Migraine is a common type of headache. Most people think that if a headache is just really bad it is termed a Migraine – this is not correct. Migraine headaches have a particular set of symptoms that make them distinct from other types of headaches. Migraines can be mild (sometimes with minimal pain) or quite debilitating.

The exact mechanisms of migraine are not known. It is, however, believed to be a neurovascular disorder – meaning there is a disturbance in the way blood moves to and from the brain and brainstem. Some people with migraine headaches perceive an “aura” – which is a transient visual, sensory, language, or motor disturbance that is usually a signal that the headache is coming.

What are the causes of migraine?

There are many known possible triggers for migraines

  • Hormonal changes in women.

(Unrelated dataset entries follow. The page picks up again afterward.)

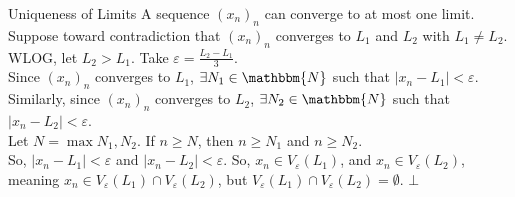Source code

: \documentclass[10pt]{extarticle}
\newcommand{\N}{\mathbbm{N}}
\begin{document}
  \begin{problem}{Uniqueness of Limits}
    A sequence $\left(x_n\right)_n$ can converge to at most one limit.
    \tcblower
    Suppose toward contradiction that $\left(x_n\right)_n$ converges to $L_1$ and $L_2$ with $L_1 \neq L_2$.\\

    WLOG, let $L_2 > L_1$. Take $\varepsilon = \frac{L_2 - L_1}{3}$. \\

    Since $(x_n)_n$ converges to $L_1$, $\exists N_1\in \N$ such that $|x_n - L_1| < \varepsilon$. Similarly, since $(x_n)_n$ converges to $L_2$, $\exists N_2\in \N$ such that $|x_n - L_2| < \varepsilon$.\\

    Let $N = \max{N_1,N_2}$. If $n \geq N$, then $n\geq N_1$ and $n\geq N_2$.\\

    So, $|x_n - L_1| < \varepsilon$ and $|x_n - L_2| < \varepsilon$. So, $x_n\in V_{\varepsilon}(L_1)$, and $x_n\in V_{\varepsilon}(L_2)$, meaning $x_n\in V_{\varepsilon}(L_1)\cap V_{\varepsilon}(L_2)$, but $V_{\varepsilon}(L_1)\cap V_{\varepsilon}(L_2) = \emptyset$. $\bot$
  \end{problem}
\end{document}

Fluctuations in oestrogen esp premenstrual, during pregnancy or menopause
  • Some foods, alcohol and food additives. The sweetener aspartame and the preservative MSG. Skipping meals or fasting also can trigger attacks.
  • Stress.
  • Sensory stimuli. Bright lights and sun glare can induce migraines, as can loud sounds, strong smells and perfumes.
  • Changes in wake-sleep pattern, too much, too little or jet lag.
  • Intense physical exertion
  • A change of weather, or barometric pressure can prompt a migraine.
  • Some medications.

What are the symptoms of migraine headache?

  • Usually throbbing or aching; variable in severity
  • Onset is usually fairly rapid reaching peak within 1-2 hours
  • Can last hours to days
  • Are often recurrent and decreasing with age
  • May also have nausea, vomiting, visual disturbance and other neurological symptoms
  • May be preceded by an “aura”
  • Can be aggravated or triggered by Alcohol, certain foods, tension, hormones/pre-menstrual, noise or bright light.
  • Often relieved by Quite dark room, sleep

What to do?

  • As migraines can be quite severe you should never ignore them and they should be investigated by your GP
  • Migraines are often responsive to medications and medication is often required to control the pain. Some people also take medication to prevent severe migraines. You will need to see your GP.
  • Your Osteopath can give you instructions on how to manage your migraine and if and when possible may be able to use gentle treatment on spasmed muscles due to pain and help reduce stress.
  • Your Osteopath can help to identify the cause of the migraine and contributing factors. They may prescribe you specific exercises and or stretches and relaxation techniques to avoid reoccurrence of the problem.
  • Your Osteopath can help educate you on good posture and ergonomics in your daily life especially when working on the computer.
  • Rest in a dark and quiet room; avoid bright lights, computers and tv. Try to relax and remove yourself from stressful situations, drink plenty of water and catch up on any missed sleep.
  • A cool pack or cold face-washer on the head or neck can be relieving.